Initial variants were canvas bags with internal supports, but the chosen design consisted of a metal tube with large access doors. It was attached via a trestle to the aircraft, usually a Dakota (and later Hastings) and several could be carried on each flight.

The CLE parachute was contained in a canvas bag atop the container and the parachutes themselves were colour coded, depending on contents and the operation, and could range from khaki through to blue, yellow, red and white.

The collapsible crash pad dome at the base of the container was designed to take the impact of the landing.

The CLE was produced in 3 main types:

CLE MK 1 was a cylindrical shape with metal supports and wooden panels. Internally it could be divided into sections by the use of removable wooden dividers. It was opened via 3 latches. It weighed approximately 46 kg and up to 159 kg fully laden. It was 1.70 m long with a diameter of 40 cm.

CLE MK 1T was almost identical to the MK 1, but was of all metal construction.  Empty it weighed 61.5 kg and, again, 159 kg fully laden. 

CLE MK III was of metal construction and 1.80 m long. It used both the MK 1 and Type C parachute. It had 2 latches instead of the three of the earlier models.
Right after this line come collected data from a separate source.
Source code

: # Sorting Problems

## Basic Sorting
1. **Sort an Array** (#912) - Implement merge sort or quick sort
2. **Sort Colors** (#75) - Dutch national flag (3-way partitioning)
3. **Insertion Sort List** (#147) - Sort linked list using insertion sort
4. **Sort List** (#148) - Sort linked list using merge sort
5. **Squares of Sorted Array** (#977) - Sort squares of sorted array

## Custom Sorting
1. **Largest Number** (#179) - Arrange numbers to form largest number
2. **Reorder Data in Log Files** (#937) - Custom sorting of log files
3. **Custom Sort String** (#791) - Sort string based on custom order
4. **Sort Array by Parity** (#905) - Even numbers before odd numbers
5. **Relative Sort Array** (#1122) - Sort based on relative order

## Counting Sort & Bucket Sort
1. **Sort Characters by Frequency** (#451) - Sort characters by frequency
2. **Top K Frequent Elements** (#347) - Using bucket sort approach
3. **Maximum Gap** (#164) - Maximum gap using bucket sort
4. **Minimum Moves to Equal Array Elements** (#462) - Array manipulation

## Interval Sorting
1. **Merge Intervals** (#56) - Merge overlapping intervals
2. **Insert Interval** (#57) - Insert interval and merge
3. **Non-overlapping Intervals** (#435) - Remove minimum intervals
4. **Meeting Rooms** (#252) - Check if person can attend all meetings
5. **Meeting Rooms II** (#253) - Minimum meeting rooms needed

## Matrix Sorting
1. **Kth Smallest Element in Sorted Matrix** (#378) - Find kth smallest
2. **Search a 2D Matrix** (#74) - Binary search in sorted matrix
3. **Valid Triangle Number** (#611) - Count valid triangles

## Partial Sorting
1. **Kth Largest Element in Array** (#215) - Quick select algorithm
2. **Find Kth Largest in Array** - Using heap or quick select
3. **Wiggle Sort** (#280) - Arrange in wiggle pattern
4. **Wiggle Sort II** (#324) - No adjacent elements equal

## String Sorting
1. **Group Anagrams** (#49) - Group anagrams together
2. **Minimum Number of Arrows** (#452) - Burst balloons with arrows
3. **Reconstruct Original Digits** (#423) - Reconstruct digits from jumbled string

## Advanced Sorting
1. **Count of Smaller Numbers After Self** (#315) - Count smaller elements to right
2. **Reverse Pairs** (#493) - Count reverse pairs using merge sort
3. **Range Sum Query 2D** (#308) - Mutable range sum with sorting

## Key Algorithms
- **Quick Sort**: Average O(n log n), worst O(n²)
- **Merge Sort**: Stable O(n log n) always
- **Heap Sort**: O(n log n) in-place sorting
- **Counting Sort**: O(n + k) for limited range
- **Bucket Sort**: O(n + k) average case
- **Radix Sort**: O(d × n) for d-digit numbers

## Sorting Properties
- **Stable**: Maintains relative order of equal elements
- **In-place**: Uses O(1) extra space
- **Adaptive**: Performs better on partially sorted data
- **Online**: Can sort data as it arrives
There was a lighting system used on the CLE for identification during night drops consisting of 4 small lamps mounted on a frame and powered by a battery. There were also experiments with smoke generators to highlight containers in the daytime. Most were painted in light colours, such as white, to aid recovery.

The containers provided much needed extra supplies to the lightly equipped Airborne Forces and were used post war, including Op Musketeer.